Give the count of lines in the records below that contain "hand", with no other words.

---------------

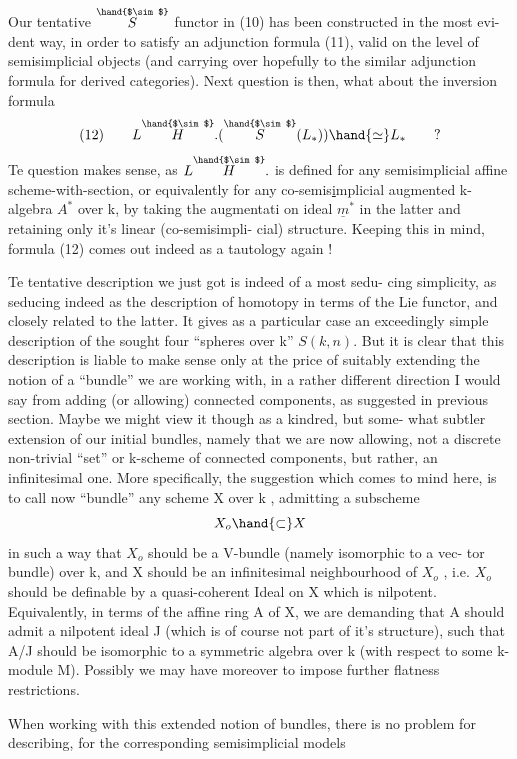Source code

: 
Our tentative $\overset{\hand{$\sim$}}{S}$ functor in (10) has been constructed in the most evi-%
dent way,  in order to satisfy an adjunction formula (11),  valid on
the level of semisimplicial objects  (and carrying over\hand{,} hopefully\hand{,}
to the similar adjunction formula for  derived categories).
Next question is then,  what about the inversion formula
\[
(12)\qquad L\overset{\hand{$\sim$}}{H}.(\overset{\hand{$\sim$}}{S}(L_*))\hand{\simeq} L_* \qquad ?
\]
Te question makes sense,  as  $L\overset{\hand{$\sim$}}{H}.$  is  defined for any
semisimplicial affine scheme-with-section, or equivalently for any
co-semis\uline{i}mplicial augmented k-algebra $A^*$ over k,  by taking the augmentati%
on ideal  $\underline{m}^*$  in the latter and retaining only it's linear (co-semisimpli-%
cial) structure.  Keeping this in mind,  formula (12) comes out indeed as
a tautology again !

Te  tentative description we just got is indeed of a most sedu-%
cing simplicity,  as seducing indeed as the description of homotopy in
terms of the Lie functor,  and closely related to the latter.  It gives
as a particular case an exceedingly simple description of the sought
four ``spheres over k''  $S(k,n)$.  But it is clear that this description is
liable to make sense only at the price of suitably extending the notion
of a ``bundle'' we are working with,  in a rather different direction I
would say from adding (or allowing) connected components, as suggested in
previous section.  Maybe we might view it though as a kindred,  but some-%
what subtler extension of our initial bundles,  namely that we are
now allowing,  not a discrete non-trivial ``set'' or k-scheme of connected
components,  but rather,  an infinitesimal one.  More specifically,
the suggestion which comes to mind here,  is to call now ``bundle''  any
scheme  X over  k ,  admitting a subscheme
\[
X_o \hand{\subset} X
\]
in such a way that $X_o$ should be a V-bundle (namely isomorphic to a vec-%
tor bundle) over k,  and X should be an infinitesimal neighbourhood of
$X_o$ ,  i.e. $X_o$ should be definable by a quasi-coherent Ideal  on X which
is nilpotent.  Equivalently,  in terms of the affine ring A of X,  we
are demanding that A should admit a nilpotent ideal J (which is of course
not part of it's structure),  such that A/J should be isomorphic to a
symmetric algebra over k (with respect to some k-module M).  Possibly
we may have moreover to impose further flatness restrictions.

When working with this extended notion of bundles,  there is no
problem for describing,  for the corresponding semisimplicial models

---------------

### Answer to the exercise
5